Records to use below:

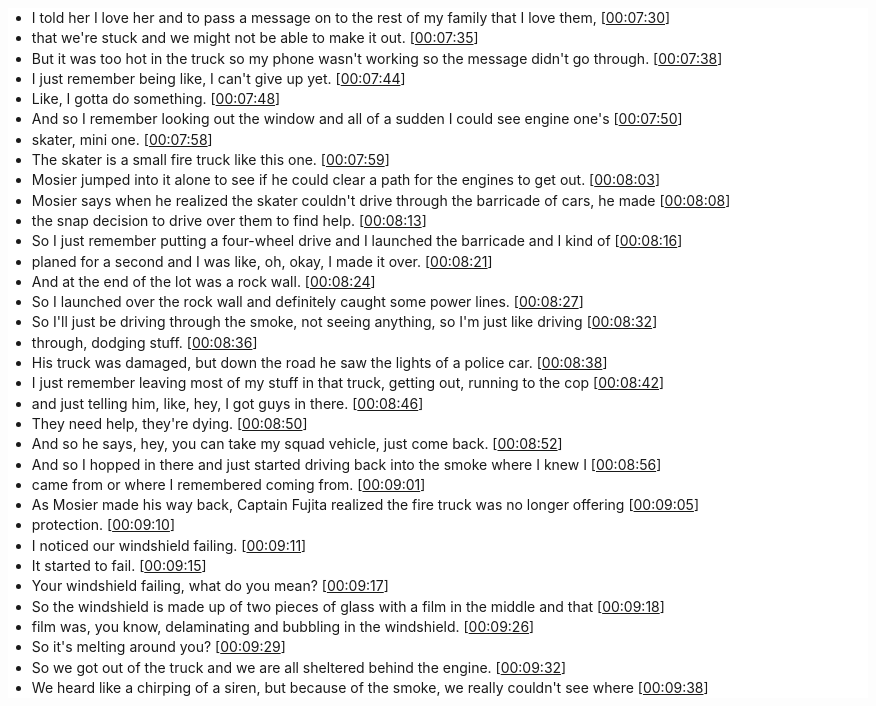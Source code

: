 *  I told her I love her and to pass a message on to the rest of my family that I love them, [[00:07:30](https://www.youtube.com/watch?v=DeA_XSECg38&t=450.08000000000004s)]
*  that we're stuck and we might not be able to make it out. [[00:07:35](https://www.youtube.com/watch?v=DeA_XSECg38&t=455.4s)]
*  But it was too hot in the truck so my phone wasn't working so the message didn't go through. [[00:07:38](https://www.youtube.com/watch?v=DeA_XSECg38&t=458.67999999999995s)]
*  I just remember being like, I can't give up yet. [[00:07:44](https://www.youtube.com/watch?v=DeA_XSECg38&t=464.12s)]
*  Like, I gotta do something. [[00:07:48](https://www.youtube.com/watch?v=DeA_XSECg38&t=468.15999999999997s)]
*  And so I remember looking out the window and all of a sudden I could see engine one's [[00:07:50](https://www.youtube.com/watch?v=DeA_XSECg38&t=470.28s)]
*  skater, mini one. [[00:07:58](https://www.youtube.com/watch?v=DeA_XSECg38&t=478.0s)]
*  The skater is a small fire truck like this one. [[00:07:59](https://www.youtube.com/watch?v=DeA_XSECg38&t=479.91999999999996s)]
*  Mosier jumped into it alone to see if he could clear a path for the engines to get out. [[00:08:03](https://www.youtube.com/watch?v=DeA_XSECg38&t=483.32s)]
*  Mosier says when he realized the skater couldn't drive through the barricade of cars, he made [[00:08:08](https://www.youtube.com/watch?v=DeA_XSECg38&t=488.4s)]
*  the snap decision to drive over them to find help. [[00:08:13](https://www.youtube.com/watch?v=DeA_XSECg38&t=493.08s)]
*  So I just remember putting a four-wheel drive and I launched the barricade and I kind of [[00:08:16](https://www.youtube.com/watch?v=DeA_XSECg38&t=496.91999999999996s)]
*  planed for a second and I was like, oh, okay, I made it over. [[00:08:21](https://www.youtube.com/watch?v=DeA_XSECg38&t=501.88s)]
*  And at the end of the lot was a rock wall. [[00:08:24](https://www.youtube.com/watch?v=DeA_XSECg38&t=504.71999999999997s)]
*  So I launched over the rock wall and definitely caught some power lines. [[00:08:27](https://www.youtube.com/watch?v=DeA_XSECg38&t=507.4s)]
*  So I'll just be driving through the smoke, not seeing anything, so I'm just like driving [[00:08:32](https://www.youtube.com/watch?v=DeA_XSECg38&t=512.28s)]
*  through, dodging stuff. [[00:08:36](https://www.youtube.com/watch?v=DeA_XSECg38&t=516.24s)]
*  His truck was damaged, but down the road he saw the lights of a police car. [[00:08:38](https://www.youtube.com/watch?v=DeA_XSECg38&t=518.3199999999999s)]
*  I just remember leaving most of my stuff in that truck, getting out, running to the cop [[00:08:42](https://www.youtube.com/watch?v=DeA_XSECg38&t=522.6s)]
*  and just telling him, like, hey, I got guys in there. [[00:08:46](https://www.youtube.com/watch?v=DeA_XSECg38&t=526.56s)]
*  They need help, they're dying. [[00:08:50](https://www.youtube.com/watch?v=DeA_XSECg38&t=530.56s)]
*  And so he says, hey, you can take my squad vehicle, just come back. [[00:08:52](https://www.youtube.com/watch?v=DeA_XSECg38&t=532.12s)]
*  And so I hopped in there and just started driving back into the smoke where I knew I [[00:08:56](https://www.youtube.com/watch?v=DeA_XSECg38&t=536.52s)]
*  came from or where I remembered coming from. [[00:09:01](https://www.youtube.com/watch?v=DeA_XSECg38&t=541.92s)]
*  As Mosier made his way back, Captain Fujita realized the fire truck was no longer offering [[00:09:05](https://www.youtube.com/watch?v=DeA_XSECg38&t=545.12s)]
*  protection. [[00:09:10](https://www.youtube.com/watch?v=DeA_XSECg38&t=550.8s)]
*  I noticed our windshield failing. [[00:09:11](https://www.youtube.com/watch?v=DeA_XSECg38&t=551.8s)]
*  It started to fail. [[00:09:15](https://www.youtube.com/watch?v=DeA_XSECg38&t=555.68s)]
*  Your windshield failing, what do you mean? [[00:09:17](https://www.youtube.com/watch?v=DeA_XSECg38&t=557.0s)]
*  So the windshield is made up of two pieces of glass with a film in the middle and that [[00:09:18](https://www.youtube.com/watch?v=DeA_XSECg38&t=558.92s)]
*  film was, you know, delaminating and bubbling in the windshield. [[00:09:26](https://www.youtube.com/watch?v=DeA_XSECg38&t=566.52s)]
*  So it's melting around you? [[00:09:29](https://www.youtube.com/watch?v=DeA_XSECg38&t=569.9599999999999s)]
*  So we got out of the truck and we are all sheltered behind the engine. [[00:09:32](https://www.youtube.com/watch?v=DeA_XSECg38&t=572.36s)]
*  We heard like a chirping of a siren, but because of the smoke, we really couldn't see where [[00:09:38](https://www.youtube.com/watch?v=DeA_XSECg38&t=578.08s)]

End of Records to use.

◆ Directions for this task: Write the "I noticed our" line and all later lines exactly. Stop at the end of the data.

◆ Solution for this problem:
*  I noticed our windshield failing. [[00:09:11](https://www.youtube.com/watch?v=DeA_XSECg38&t=551.8s)]
*  It started to fail. [[00:09:15](https://www.youtube.com/watch?v=DeA_XSECg38&t=555.68s)]
*  Your windshield failing, what do you mean? [[00:09:17](https://www.youtube.com/watch?v=DeA_XSECg38&t=557.0s)]
*  So the windshield is made up of two pieces of glass with a film in the middle and that [[00:09:18](https://www.youtube.com/watch?v=DeA_XSECg38&t=558.92s)]
*  film was, you know, delaminating and bubbling in the windshield. [[00:09:26](https://www.youtube.com/watch?v=DeA_XSECg38&t=566.52s)]
*  So it's melting around you? [[00:09:29](https://www.youtube.com/watch?v=DeA_XSECg38&t=569.9599999999999s)]
*  So we got out of the truck and we are all sheltered behind the engine. [[00:09:32](https://www.youtube.com/watch?v=DeA_XSECg38&t=572.36s)]
*  We heard like a chirping of a siren, but because of the smoke, we really couldn't see where [[00:09:38](https://www.youtube.com/watch?v=DeA_XSECg38&t=578.08s)]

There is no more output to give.